21:37  We cannot stay in Good Bad Ugly Brewing any longer, and realize we are still not getting out of the parking lot anytime soon, so we wander over to Buffalo Wild Wings (because it doesn't look as crowded as some of the others).  Dude standing at a makeshift outside entrance drinking soda (taking up space as it was "One in - one out" tells us that it is going to be about 2 hours until we can get it, because there is a list.

21:37:30  We enter Buffalo Wild Wings

21:42  See a female who is huge sports fan as she is decked out in the colors of her favorite team.  In fact, her shirt says "Sports Team".

22:21  We decide we can now leave the parking lot so we walk through the plaza back to our car.  Random 40 year old starts yelling as we walk by, "Look at that crew.  They are going to get some ass".  It becomes clear he WAS talking about us, but not sure even why.  We keep walking.

22:23  She needs to go back to the 80s.

22:31 Leave Westgate parking lot.

22:53  Tony notes that "It's a long drive back from New Mexico".  Did we mention that the stadium isn't close to anything?

22:58 Hopps to Pepster, "That's why I don't take phone calls at 1:00 in the morning".

23:08  Need dinner.  Twin Peaks is right off the interstate.  We jump in for a meal.

23:11  Tony is the only person in this breastaurant that talks to the male manager.  (Manager was lamenting the fact someone ran into his car; Tony offered to negotiate an appropriate settlement.  Hey look, fire axes.)

23:33  See an interview with Tracy McGrady on television.  Hopps states, "He looks older than me!"  Sinickal asks, "Isn't he older than you".  None of us know, so we look it up.  He isn't.

23:37 Alyssa, our lovely waitress proceeds to tell us way to much about her personal life.

00:14 Alyssa, as we are saying our thank yous and goodbyes, tells us to come back tomorrow as she is working all day.  Then she remarks pointing to Hopps, "Don't bring HIM back".

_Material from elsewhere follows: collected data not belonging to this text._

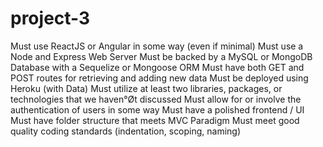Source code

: # project-3
Must use ReactJS or Angular in some way (even if minimal)
Must use a Node and Express Web Server
Must be backed by a MySQL or MongoDB Database with a Sequelize or Mongoose ORM
Must have both GET and POST routes for retrieving and adding new data
Must be deployed using Heroku (with Data)
Must utilize at least two libraries, packages, or technologies that we haven°Øt discussed
Must allow for or involve the authentication of users in some way
Must have a polished frontend / UI
Must have folder structure that meets MVC Paradigm
Must meet good quality coding standards (indentation, scoping, naming)

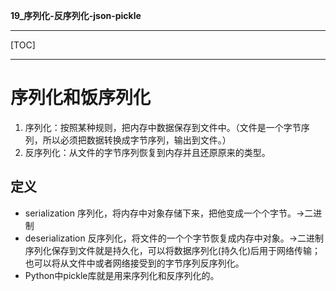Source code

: **19_序列化-反序列化-json-pickle**

---

[TOC]

---

# 序列化和饭序列化
1. 序列化：按照某种规则，把内存中数据保存到文件中。（文件是一个字节序列，所以必须把数据转换成字节序列，输出到文件。）
2. 反序列化：从文件的字节序列恢复到内存并且还原原来的类型。

## 定义
- serialization 序列化，将内存中对象存储下来，把他变成一个个字节。->二进制
- deserialization 反序列化，将文件的一个个字节恢复成内存中对象。->二进制
序列化保存到文件就是持久化，可以将数据序列化(持久化)后用于网络传输；也可以将从文件中或者网络接受到的字节序列反序列化。
- Python中pickle库就是用来序列化和反序列化的。
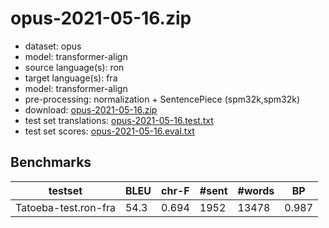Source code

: # opus-2021-05-16.zip

* dataset: opus
* model: transformer-align
* source language(s): ron
* target language(s): fra
* model: transformer-align
* pre-processing: normalization + SentencePiece (spm32k,spm32k)
* download: [opus-2021-05-16.zip](https://object.pouta.csc.fi/Tatoeba-MT-models/ron-fra/opus-2021-05-16.zip)
* test set translations: [opus-2021-05-16.test.txt](https://object.pouta.csc.fi/Tatoeba-MT-models/ron-fra/opus-2021-05-16.test.txt)
* test set scores: [opus-2021-05-16.eval.txt](https://object.pouta.csc.fi/Tatoeba-MT-models/ron-fra/opus-2021-05-16.eval.txt)

## Benchmarks

| testset | BLEU  | chr-F | #sent | #words | BP |
|---------|-------|-------|-------|--------|----|
| Tatoeba-test.ron-fra 	| 54.3 	| 0.694 	| 1952 	| 13478 	| 0.987 |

00:17 On the way to Coach House.  So, the NCAA designates different bars around the areas as "team bars" and assigns the four schools to them as way for alumni and fans to congregate together if they so choose.  Coach House is the official establishment of Southwestern Central - Go Scorpions.

00:45 - Of course Sinickal and Hopps are playing Golden Tee.

Note - this place is packed, primarily by people way more dressed up than they should be.  This is going to be fun.

01:22  As Sinickal and Hopps are inside, Tony and Pepster are at an outside table.  A young woman in her 20s, nicely dressed, decides to leave and tells her companion, a 50s looking woman it is time to go.  The older woman turns to the guy next to her, says goodbye and starts kissing him.  As she turns to leave, he queries much louder than he should, "That's it?"  Pepster and Tony decide that this is not going to end well.

01:29  Younger woman comes back in as the older woman has not left yet.  Younger woman is angry.

01:33  Younger woman leaves again.

01:39  Younger woman comes back in, gets into a heated discussion with older woman and leaves.

01:45  Younger woman comes back in, yells at older woman and then drags her out of the bar.  Their Uber arrived.

01:47  We have confirmation that these two women are mother-daughter.

02:00 A lady falls through a table in Coach House.  She is immediately ejected by the bouncers.

02:05  Probably our cue to leave.  Go back home.